Intermittent bombs may be cause for concern in these jittery days of wars on terror, but it is actually rather remarkable that the Muslims and Buddhists of Phuket are not at all-out war, the fundamentals of their respective religions being so different. The difference is most marked in respect of gender roles and attitudes toward alcohol. The Muslim women are required to cover their heads and sometimes their whole bodies; the Buddhist women sometimes show so much skin that an atheist would blush. On the Muslim side, men are men, women are women, and homosexuals are, Koranically speaking, damned. On the Buddhist side, men dress up like women and dance and sing the cabaret. The Muslims do not drink; the Buddhists sometimes drink to excess.
My friend and I, neither of us particularly religious, took in a cabaret show one evening. The bar was a run-down place not very far from a Muslim community, but very far from the traditional Phuket nightspots of Patong (a kind of miniature Pattaya) and Phuket Town. The proprietors wanted to keep their overhead low, which was understandable, but their revenue suffered: we were the only customers. As in many Thai establishments, the staff far outnumbered the clients. But this staff was special: to a man, they were women - what the Thais call katoeys, or "lady-boys."
The most interesting revelation arising from this riot of liberality? The transsexuals said that if they were born again, they would be born transsexual. They preferred it. I wondered why. In my experience people living alternative lifestyles tended to be rather tortured souls. A possible answer occurred to me. The great glory of being a man is that you are a hunter: your aggression is your power. A woman, on the other hand, is hunted, and her power derives from the ability to seduce and refuse. A transsexual has both powers. He/she is not so much transgender as "hypergender," a coinage no doubt untranslatable into Thai.
If the cabaret were likely to offend Muslim sensibilities, the beaches probably would too. Most of the beachgoers are of European descent, and, more to the point, a great many of the women go topless, even those Leviathans that probably should not. Enlightened Europeans think public nudity no big deal, as indeed it is not. But a Thai of any religion would not be caught dead exposing her chest to sunlight. Thai women rarely even wear bikinis or swimsuits: it's T-shirts and shorts for them. Phuket: burqas and bare breasts.

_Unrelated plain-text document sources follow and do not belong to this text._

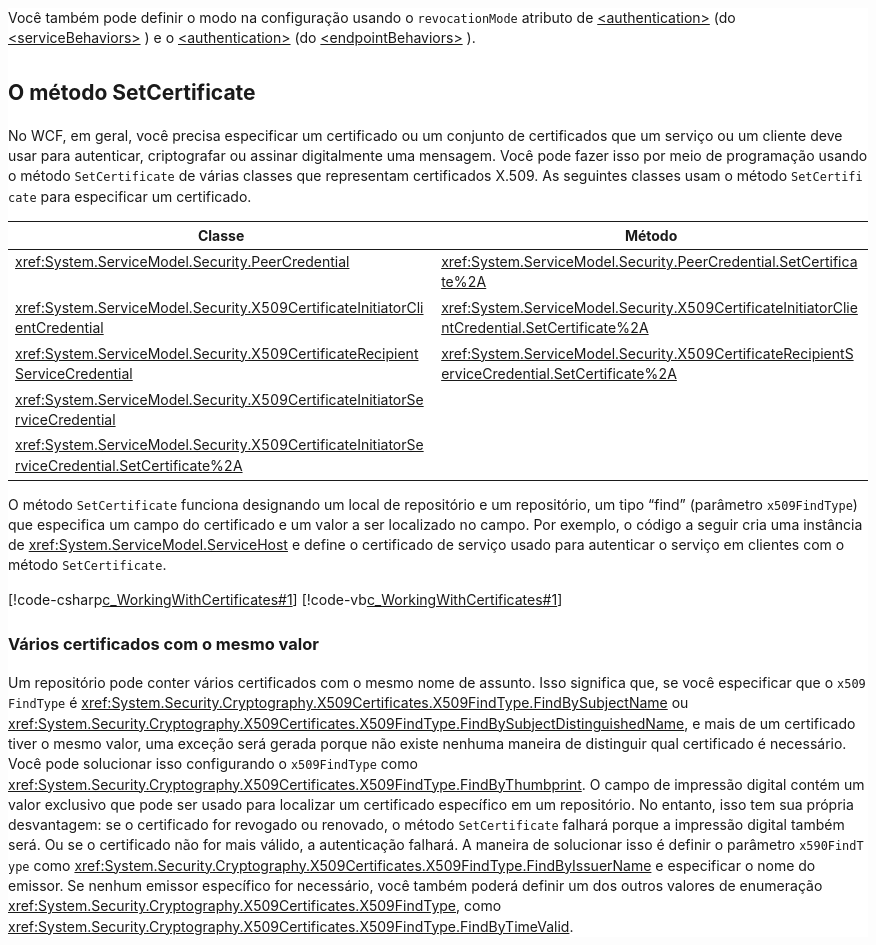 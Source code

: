 Você também pode definir o modo na configuração usando o `revocationMode` atributo de [\<authentication>](../../configure-apps/file-schema/wcf/authentication-of-clientcertificate-element.md) (do [\<serviceBehaviors>](../../configure-apps/file-schema/wcf/servicebehaviors.md) ) e o [\<authentication>](../../configure-apps/file-schema/wcf/authentication-of-clientcertificate-element.md) (do [\<endpointBehaviors>](../../configure-apps/file-schema/wcf/endpointbehaviors.md) ).

## <a name="the-setcertificate-method"></a>O método SetCertificate

No WCF, em geral, você precisa especificar um certificado ou um conjunto de certificados que um serviço ou um cliente deve usar para autenticar, criptografar ou assinar digitalmente uma mensagem. Você pode fazer isso por meio de programação usando o método `SetCertificate` de várias classes que representam certificados X.509. As seguintes classes usam o método `SetCertificate` para especificar um certificado.

|Classe|Método|
|-----------|------------|
|<xref:System.ServiceModel.Security.PeerCredential>|<xref:System.ServiceModel.Security.PeerCredential.SetCertificate%2A>|
|<xref:System.ServiceModel.Security.X509CertificateInitiatorClientCredential>|<xref:System.ServiceModel.Security.X509CertificateInitiatorClientCredential.SetCertificate%2A>|
|<xref:System.ServiceModel.Security.X509CertificateRecipientServiceCredential>|<xref:System.ServiceModel.Security.X509CertificateRecipientServiceCredential.SetCertificate%2A>|
|<xref:System.ServiceModel.Security.X509CertificateInitiatorServiceCredential>|
|<xref:System.ServiceModel.Security.X509CertificateInitiatorServiceCredential.SetCertificate%2A>|

O método `SetCertificate` funciona designando um local de repositório e um repositório, um tipo “find” (parâmetro `x509FindType`) que especifica um campo do certificado e um valor a ser localizado no campo. Por exemplo, o código a seguir cria uma instância de <xref:System.ServiceModel.ServiceHost> e define o certificado de serviço usado para autenticar o serviço em clientes com o método `SetCertificate`.

[!code-csharp[c_WorkingWithCertificates#1](../../../../samples/snippets/csharp/VS_Snippets_CFX/c_workingwithcertificates/cs/source.cs#1)]
[!code-vb[c_WorkingWithCertificates#1](../../../../samples/snippets/visualbasic/VS_Snippets_CFX/c_workingwithcertificates/vb/source.vb#1)]

### <a name="multiple-certificates-with-the-same-value"></a>Vários certificados com o mesmo valor

Um repositório pode conter vários certificados com o mesmo nome de assunto. Isso significa que, se você especificar que o `x509FindType` é <xref:System.Security.Cryptography.X509Certificates.X509FindType.FindBySubjectName> ou <xref:System.Security.Cryptography.X509Certificates.X509FindType.FindBySubjectDistinguishedName>, e mais de um certificado tiver o mesmo valor, uma exceção será gerada porque não existe nenhuma maneira de distinguir qual certificado é necessário. Você pode solucionar isso configurando o `x509FindType` como <xref:System.Security.Cryptography.X509Certificates.X509FindType.FindByThumbprint>. O campo de impressão digital contém um valor exclusivo que pode ser usado para localizar um certificado específico em um repositório. No entanto, isso tem sua própria desvantagem: se o certificado for revogado ou renovado, o método `SetCertificate` falhará porque a impressão digital também será. Ou se o certificado não for mais válido, a autenticação falhará. A maneira de solucionar isso é definir o parâmetro `x590FindType` como <xref:System.Security.Cryptography.X509Certificates.X509FindType.FindByIssuerName> e especificar o nome do emissor. Se nenhum emissor específico for necessário, você também poderá definir um dos outros valores de enumeração <xref:System.Security.Cryptography.X509Certificates.X509FindType>, como <xref:System.Security.Cryptography.X509Certificates.X509FindType.FindByTimeValid>.
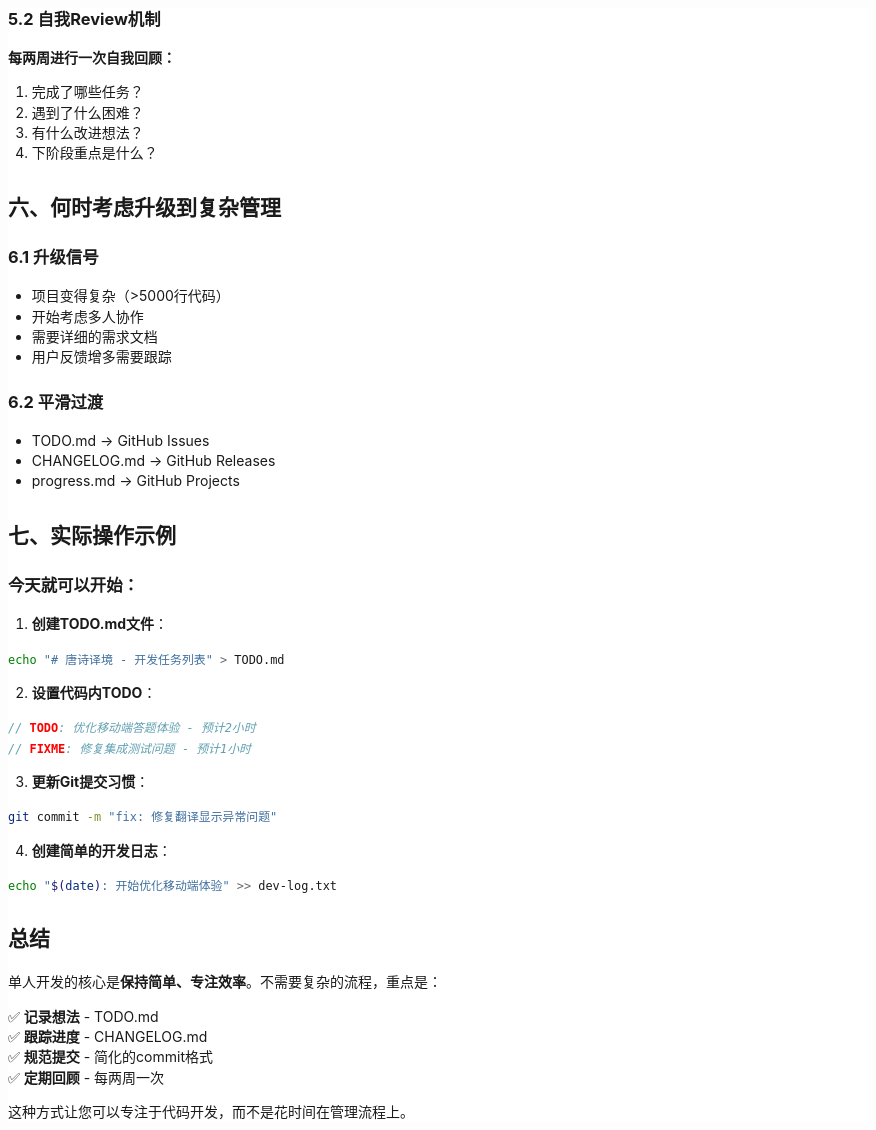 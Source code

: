 ### 5.2 自我Review机制

**每两周进行一次自我回顾：**
1. 完成了哪些任务？
2. 遇到了什么困难？
3. 有什么改进想法？
4. 下阶段重点是什么？

## 六、何时考虑升级到复杂管理

### 6.1 升级信号
- 项目变得复杂（>5000行代码）
- 开始考虑多人协作
- 需要详细的需求文档
- 用户反馈增多需要跟踪

### 6.2 平滑过渡
- TODO.md → GitHub Issues
- CHANGELOG.md → GitHub Releases
- progress.md → GitHub Projects

## 七、实际操作示例

### 今天就可以开始：

1. **创建TODO.md文件**：
```bash
echo "# 唐诗译境 - 开发任务列表" > TODO.md
```

2. **设置代码内TODO**：
```javascript
// TODO: 优化移动端答题体验 - 预计2小时
// FIXME: 修复集成测试问题 - 预计1小时
```

3. **更新Git提交习惯**：
```bash
git commit -m "fix: 修复翻译显示异常问题"
```

4. **创建简单的开发日志**：
```bash
echo "$(date): 开始优化移动端体验" >> dev-log.txt
```

## 总结

单人开发的核心是**保持简单、专注效率**。不需要复杂的流程，重点是：

✅ **记录想法** - TODO.md  
✅ **跟踪进度** - CHANGELOG.md  
✅ **规范提交** - 简化的commit格式  
✅ **定期回顾** - 每两周一次  

这种方式让您可以专注于代码开发，而不是花时间在管理流程上。  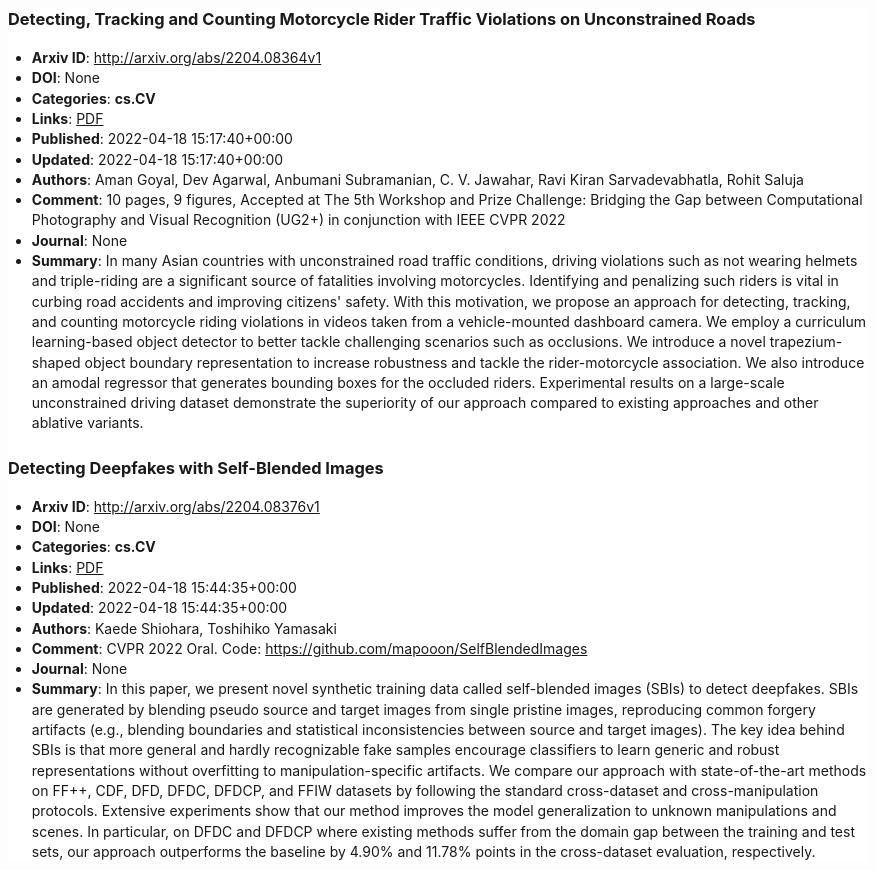 

### Detecting, Tracking and Counting Motorcycle Rider Traffic Violations on Unconstrained Roads
- **Arxiv ID**: http://arxiv.org/abs/2204.08364v1
- **DOI**: None
- **Categories**: **cs.CV**
- **Links**: [PDF](http://arxiv.org/pdf/2204.08364v1)
- **Published**: 2022-04-18 15:17:40+00:00
- **Updated**: 2022-04-18 15:17:40+00:00
- **Authors**: Aman Goyal, Dev Agarwal, Anbumani Subramanian, C. V. Jawahar, Ravi Kiran Sarvadevabhatla, Rohit Saluja
- **Comment**: 10 pages, 9 figures, Accepted at The 5th Workshop and Prize
  Challenge: Bridging the Gap between Computational Photography and Visual
  Recognition (UG2+) in conjunction with IEEE CVPR 2022
- **Journal**: None
- **Summary**: In many Asian countries with unconstrained road traffic conditions, driving violations such as not wearing helmets and triple-riding are a significant source of fatalities involving motorcycles. Identifying and penalizing such riders is vital in curbing road accidents and improving citizens' safety. With this motivation, we propose an approach for detecting, tracking, and counting motorcycle riding violations in videos taken from a vehicle-mounted dashboard camera. We employ a curriculum learning-based object detector to better tackle challenging scenarios such as occlusions. We introduce a novel trapezium-shaped object boundary representation to increase robustness and tackle the rider-motorcycle association. We also introduce an amodal regressor that generates bounding boxes for the occluded riders. Experimental results on a large-scale unconstrained driving dataset demonstrate the superiority of our approach compared to existing approaches and other ablative variants.



### Detecting Deepfakes with Self-Blended Images
- **Arxiv ID**: http://arxiv.org/abs/2204.08376v1
- **DOI**: None
- **Categories**: **cs.CV**
- **Links**: [PDF](http://arxiv.org/pdf/2204.08376v1)
- **Published**: 2022-04-18 15:44:35+00:00
- **Updated**: 2022-04-18 15:44:35+00:00
- **Authors**: Kaede Shiohara, Toshihiko Yamasaki
- **Comment**: CVPR 2022 Oral. Code: https://github.com/mapooon/SelfBlendedImages
- **Journal**: None
- **Summary**: In this paper, we present novel synthetic training data called self-blended images (SBIs) to detect deepfakes. SBIs are generated by blending pseudo source and target images from single pristine images, reproducing common forgery artifacts (e.g., blending boundaries and statistical inconsistencies between source and target images). The key idea behind SBIs is that more general and hardly recognizable fake samples encourage classifiers to learn generic and robust representations without overfitting to manipulation-specific artifacts. We compare our approach with state-of-the-art methods on FF++, CDF, DFD, DFDC, DFDCP, and FFIW datasets by following the standard cross-dataset and cross-manipulation protocols. Extensive experiments show that our method improves the model generalization to unknown manipulations and scenes. In particular, on DFDC and DFDCP where existing methods suffer from the domain gap between the training and test sets, our approach outperforms the baseline by 4.90% and 11.78% points in the cross-dataset evaluation, respectively.
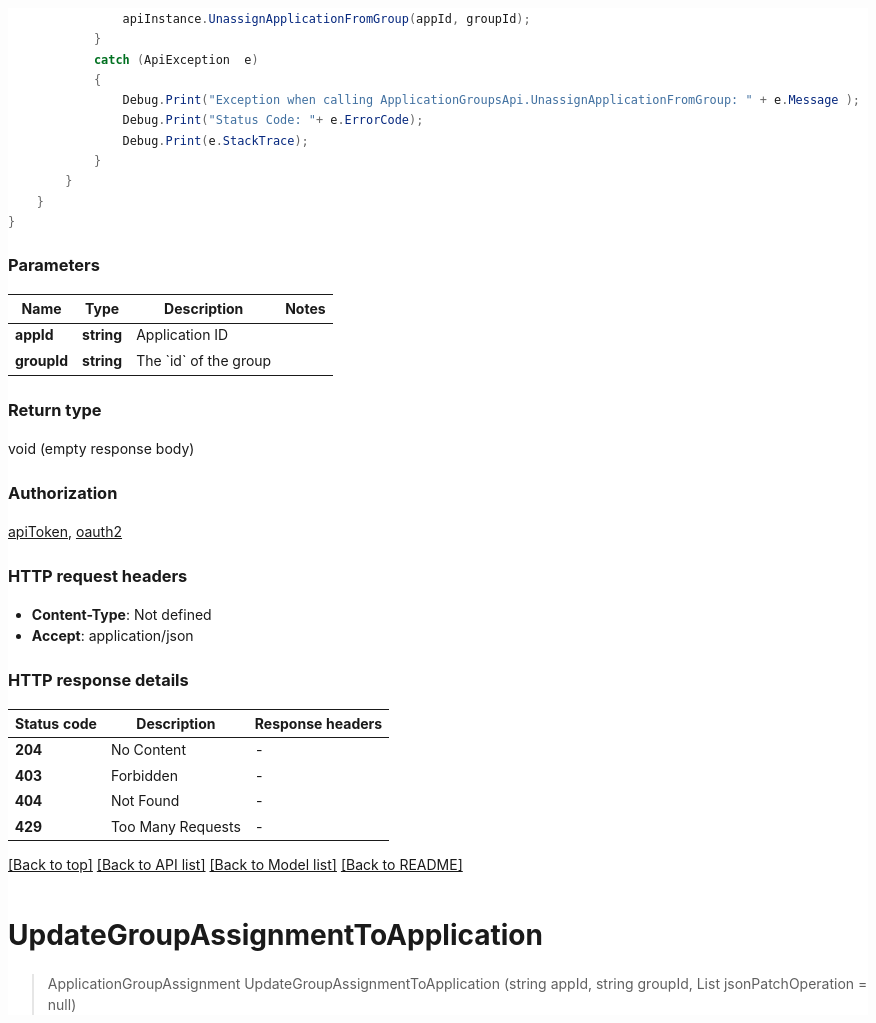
 ```csharp
                apiInstance.UnassignApplicationFromGroup(appId, groupId);
            }
            catch (ApiException  e)
            {
                Debug.Print("Exception when calling ApplicationGroupsApi.UnassignApplicationFromGroup: " + e.Message );
                Debug.Print("Status Code: "+ e.ErrorCode);
                Debug.Print(e.StackTrace);
            }
        }
    }
}
```

### Parameters

Name | Type | Description  | Notes
------------- | ------------- | ------------- | -------------
 **appId** | **string**| Application ID | 
 **groupId** | **string**| The &#x60;id&#x60; of the group | 

### Return type

void (empty response body)

### Authorization

[apiToken](../README.md#apiToken), [oauth2](../README.md#oauth2)

### HTTP request headers

 - **Content-Type**: Not defined
 - **Accept**: application/json


### HTTP response details
| Status code | Description | Response headers |
|-------------|-------------|------------------|
| **204** | No Content |  -  |
| **403** | Forbidden |  -  |
| **404** | Not Found |  -  |
| **429** | Too Many Requests |  -  |

[[Back to top]](#) [[Back to API list]](../README.md#documentation-for-api-endpoints) [[Back to Model list]](../README.md#documentation-for-models) [[Back to README]](../README.md)

<a name="updategroupassignmenttoapplication"></a>
# **UpdateGroupAssignmentToApplication**
> ApplicationGroupAssignment UpdateGroupAssignmentToApplication (string appId, string groupId, List<JsonPatchOperation> jsonPatchOperation = null)
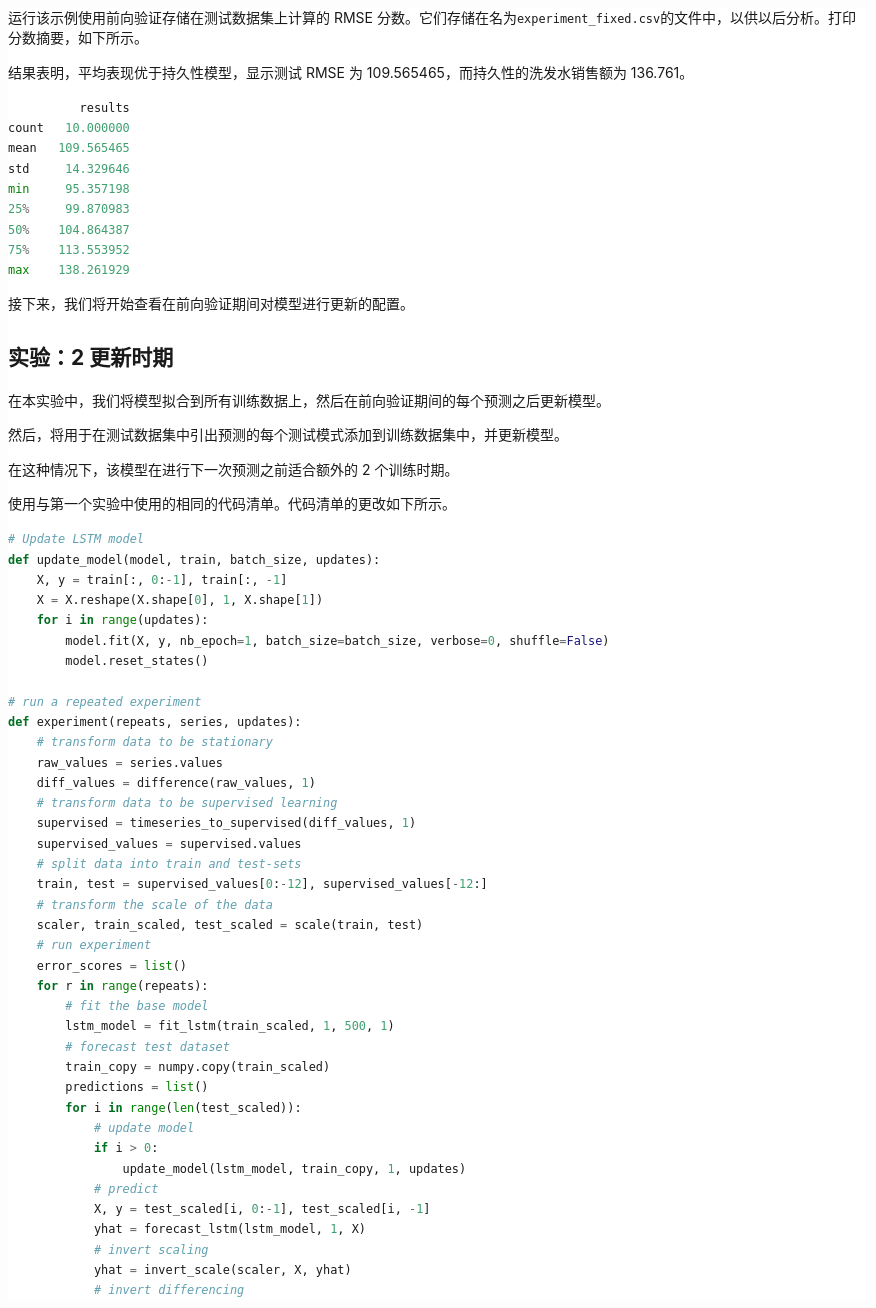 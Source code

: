 运行该示例使用前向验证存储在测试数据集上计算的 RMSE 分数。它们存储在名为`experiment_fixed.csv`的文件中，以供以后分析。打印分数摘要，如下所示。

结果表明，平均表现优于持久性模型，显示测试 RMSE 为 109.565465，而持久性的洗发水销售额为 136.761。

```py
          results
count   10.000000
mean   109.565465
std     14.329646
min     95.357198
25%     99.870983
50%    104.864387
75%    113.553952
max    138.261929
```

接下来，我们将开始查看在前向验证期间对模型进行更新的配置。

## 实验：2 更新时期

在本实验中，我们将模型拟合到所有训练数据上，然后在前向验证期间的每个预测之后更新模型。

然后，将用于在测试数据集中引出预测的每个测试模式添加到训练数据集中，并更新模型。

在这种情况下，该模型在进行下一次预测之前适合额外的 2 个训练时期。

使用与第一个实验中使用的相同的代码清单。代码清单的更改如下所示。

```py
# Update LSTM model
def update_model(model, train, batch_size, updates):
	X, y = train[:, 0:-1], train[:, -1]
	X = X.reshape(X.shape[0], 1, X.shape[1])
	for i in range(updates):
		model.fit(X, y, nb_epoch=1, batch_size=batch_size, verbose=0, shuffle=False)
		model.reset_states()

# run a repeated experiment
def experiment(repeats, series, updates):
	# transform data to be stationary
	raw_values = series.values
	diff_values = difference(raw_values, 1)
	# transform data to be supervised learning
	supervised = timeseries_to_supervised(diff_values, 1)
	supervised_values = supervised.values
	# split data into train and test-sets
	train, test = supervised_values[0:-12], supervised_values[-12:]
	# transform the scale of the data
	scaler, train_scaled, test_scaled = scale(train, test)
	# run experiment
	error_scores = list()
	for r in range(repeats):
		# fit the base model
		lstm_model = fit_lstm(train_scaled, 1, 500, 1)
		# forecast test dataset
		train_copy = numpy.copy(train_scaled)
		predictions = list()
		for i in range(len(test_scaled)):
			# update model
			if i > 0:
				update_model(lstm_model, train_copy, 1, updates)
			# predict
			X, y = test_scaled[i, 0:-1], test_scaled[i, -1]
			yhat = forecast_lstm(lstm_model, 1, X)
			# invert scaling
			yhat = invert_scale(scaler, X, yhat)
			# invert differencing
```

When the environmental destruction attendant upon tourist development threatens another Thai island, local pundits usually refer to Phuket as the first and worst case. Once called a "pearl" by publicists, Phuket is now the subject of articles with lugubrious titles like, "There's Still Some Shine On This Pearl" (this from Thai Airways' in-flight magazine, Sawasdee.) Truly, the place has an overrun feel about it, if not the feel of a colonial outpost, a Babel of languages. Beautiful traditional Thai-style houses adorn the island's many cliffs, but they are usually part of a resort, or under foreign ownership. Still, the waters of the Andaman Sea surrounding the island contain a stunning number of tropical fish, which will sometimes swim rings around you - literally. And there is a great quantity of some nasty invisibility with a pinprick sting, enough to deter you from swimming. Phuket: high rises and organisms low on the food chain.
Darwinism of a different sort provides another contrast, not unique to Phuket but general to the developing world: that between rich and poor. One night, well after sundown, I watched an old woman crouching in front of her house and weaving some kind of straw together, as a preliminary to assembling household brooms. She seemed to be doing the job herself, and with grim perseverance. Not so very far away, there was a hotel charging over $200 a night for its rooms, a sum equivalent to many a broom indeed.